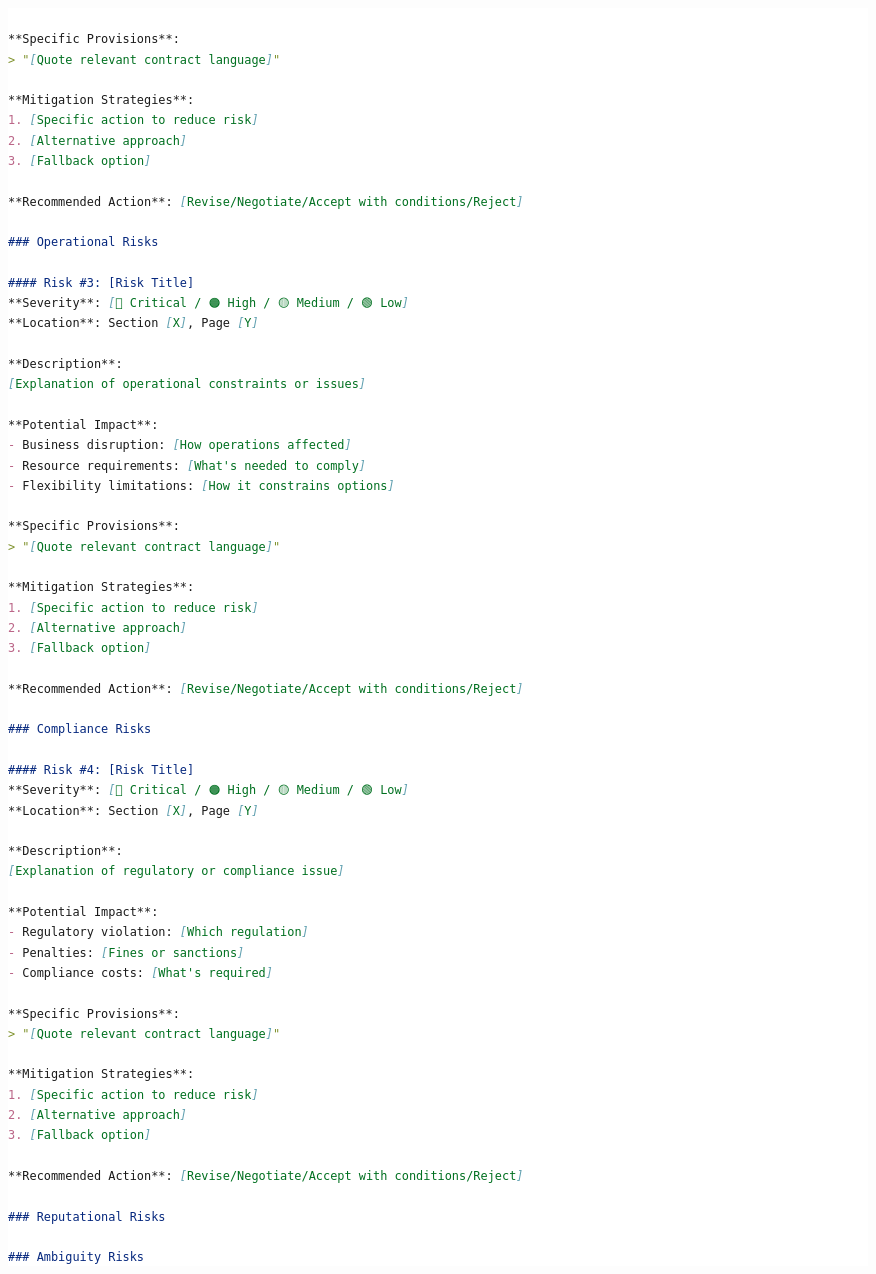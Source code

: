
 ```markdown

**Specific Provisions**:
> "[Quote relevant contract language]"

**Mitigation Strategies**:
1. [Specific action to reduce risk]
2. [Alternative approach]
3. [Fallback option]

**Recommended Action**: [Revise/Negotiate/Accept with conditions/Reject]

### Operational Risks

#### Risk #3: [Risk Title]
**Severity**: [🔴 Critical / 🟠 High / 🟡 Medium / 🟢 Low]
**Location**: Section [X], Page [Y]

**Description**:
[Explanation of operational constraints or issues]

**Potential Impact**:
- Business disruption: [How operations affected]
- Resource requirements: [What's needed to comply]
- Flexibility limitations: [How it constrains options]

**Specific Provisions**:
> "[Quote relevant contract language]"

**Mitigation Strategies**:
1. [Specific action to reduce risk]
2. [Alternative approach]
3. [Fallback option]

**Recommended Action**: [Revise/Negotiate/Accept with conditions/Reject]

### Compliance Risks

#### Risk #4: [Risk Title]
**Severity**: [🔴 Critical / 🟠 High / 🟡 Medium / 🟢 Low]
**Location**: Section [X], Page [Y]

**Description**:
[Explanation of regulatory or compliance issue]

**Potential Impact**:
- Regulatory violation: [Which regulation]
- Penalties: [Fines or sanctions]
- Compliance costs: [What's required]

**Specific Provisions**:
> "[Quote relevant contract language]"

**Mitigation Strategies**:
1. [Specific action to reduce risk]
2. [Alternative approach]
3. [Fallback option]

**Recommended Action**: [Revise/Negotiate/Accept with conditions/Reject]

### Reputational Risks

### Ambiguity Risks

```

= PROBLEM =
Scan the material above for lines that contain the string "Risks", and copy each such line.

= RESPONSE TO THIS EXERCISE =
### Operational Risks
### Compliance Risks
### Reputational Risks
### Ambiguity Risks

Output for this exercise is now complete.